Based on KEGG database, genes with higher expression levels in resistant group were involved in the peroxisome proliferator-activated receptor (PPAR) signaling pathway, Cytokine Receptor Interaction pathway, and Neuroactive Ligand Receptor Interaction pathway (P<0.05), the same trend was found in Interferon Alpha/Gamma Response pathway based on hallmark gene sets. While elevated involvement of oxidative phosphorylation pathway was found in genes highly expressed in sensitive group (P<0.01; Figures 5A, B ). We carried out the CIBERSORT algorithm to analyze the proportion of the 22 immunocyte. Discrepancies in the microenvironment between high- and low-risk groups primarily centered around CD8⁺ T cell, monocytes, and macrophages ( Figure 6A ). Estimate analysis depicted correlations between immune, stromal and tumor purity scores with high- and low-risk scores ( Figure 6B ). Figure 6C illustrated the heatmap of differences in infiltrating immune cells between the two groups.

We further investigated the correlations between the IC₅₀ of potential target drugs and risk scores. The smaller IC₅₀ presented, the more sensitive patients were to drugs. Patients with high risk appeared to benefit from drugs such as gemcitabine, dabrafenib, epirubicin, oxaliplatin, olaparib, teniposide, ribociclib, topotecan, and venetoclax ( Figure 7 ), while others seemed more beneficial for patients in the low-risk group.

Our study successfully obtained and cultured three OC samples into organoids, visually documented through growth progression as indicated by the red arrows in Figure 8A . The development of organoids from P0 to P2 showed in Figure 8A (Scale bar = 100 µm). Furthermore, patients’ clinical data are summarized in Table 1 . Immunohistochemical testing of p53, WT-1, and MUC16 in the organoids, the routine marker in diagnosing OC, exhibited striking concordance with tissue expression, ( Figure 8B , Scale bar for tissue = 70 µm, scale bar for organoid = 40 µm), affirming the homology between the organoids and the corresponding tumor tissue.
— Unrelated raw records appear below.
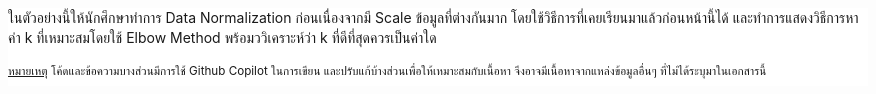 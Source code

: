 ในตัวอย่างนี้ให้นักศึกษาทำการ Data Normalization ก่อนเนื่องจากมี Scale ข้อมูลที่ต่างกันมาก โดยใช้วิธีการที่เคยเรียนมาแล้วก่อนหน้านี้ได้ และทำการแสดงวิธีการหาค่า k ที่เหมาะสมโดยใช้ Elbow Method พร้อมววิเคราะห์ว่า k ที่ดีที่สุดควรเป็นค่าใด


<sup><ins>หมายเหตุ</ins> โค้ดและข้อความบางส่วนมีการใช้ Github Copilot ในการเขียน และปรับแก้บ้างส่วนเพื่อให้เหมาะสมกับเนื้อหา จึงอาจมีเนื้อหาจากแหล่งข้อมูลอื่นๆ ที่ไม่ได้ระบุมาในเอกสารนี้</sup> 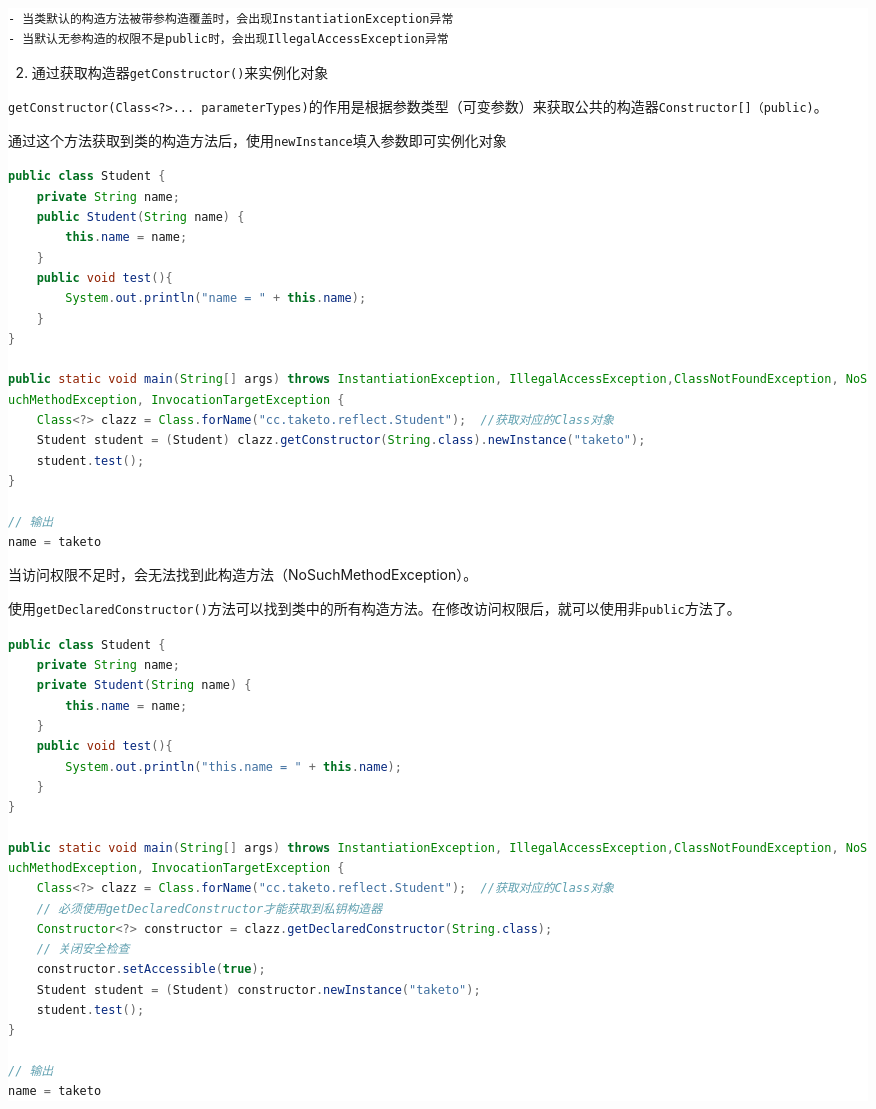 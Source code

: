     - 当类默认的构造方法被带参构造覆盖时，会出现InstantiationException异常
    - 当默认无参构造的权限不是public时，会出现IllegalAccessException异常

2. 通过获取构造器`getConstructor()`来实例化对象

`getConstructor(Class<?>... parameterTypes)`的作用是根据参数类型（可变参数）来获取公共的构造器`Constructor[]（public)`。

通过这个方法获取到类的构造方法后，使用`newInstance`填入参数即可实例化对象

```java
public class Student {
    private String name;
    public Student(String name) {
        this.name = name;    
    }
    public void test(){
        System.out.println("name = " + this.name);
    }
}

public static void main(String[] args) throws InstantiationException, IllegalAccessException,ClassNotFoundException, NoSuchMethodException, InvocationTargetException {
    Class<?> clazz = Class.forName("cc.taketo.reflect.Student");  //获取对应的Class对象
    Student student = (Student) clazz.getConstructor(String.class).newInstance("taketo");
    student.test();
}

// 输出
name = taketo
```

当访问权限不足时，会无法找到此构造方法（NoSuchMethodException）。

使用`getDeclaredConstructor()`方法可以找到类中的所有构造方法。在修改访问权限后，就可以使用非`public`方法了。

```java
public class Student {
    private String name;
    private Student(String name) {
        this.name = name;    
    }
    public void test(){
        System.out.println("this.name = " + this.name);
    }
}

public static void main(String[] args) throws InstantiationException, IllegalAccessException,ClassNotFoundException, NoSuchMethodException, InvocationTargetException {
    Class<?> clazz = Class.forName("cc.taketo.reflect.Student");  //获取对应的Class对象
    // 必须使用getDeclaredConstructor才能获取到私钥构造器
    Constructor<?> constructor = clazz.getDeclaredConstructor(String.class);
    // 关闭安全检查
    constructor.setAccessible(true);
    Student student = (Student) constructor.newInstance("taketo");
    student.test();
}

// 输出
name = taketo
```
We exposed organoids from the P1 generation to cisplatin diluted with medium across varying concentrations and captured their growth state after 72 hours. Figure 9A showed the representative growth status changes under 12.5 µM cisplatin medium in drug-resistant and sensitive PDOs (Scale bar = 100 µm). Notably, the sensitive group’s organoids exhibited shrinkage, rupture, and loss of original structure following cisplatin addition. By contrast, organoids in the resistant group displayed only mild shrinkage. The dose-response curve reflecting drug inhibition rates on the organoids is illustrated in Figure 9B . Organoids were categorized into cisplatin-resistant and -sensitive groups based on IC₅₀ and IC₉₀. Specifically, PDO1121 was recognized as cisplatin-resistant sample, whereas PDO0213, and PDO0315 were designated as the cisplatin-sensitive ones. In these groups, VEGFA exhibited low expression in cisplatin-resistant organoids, while SGK1 was prominently expressed ( Figure 9C ). Figure 9D illustrated the protein expression and the gray scale analysis of SGK1 and VEGFA in OC PDOs. SGK1 were higher expressed in PDO1121 and VEGFA were higher in PDO0213 and PDO0315.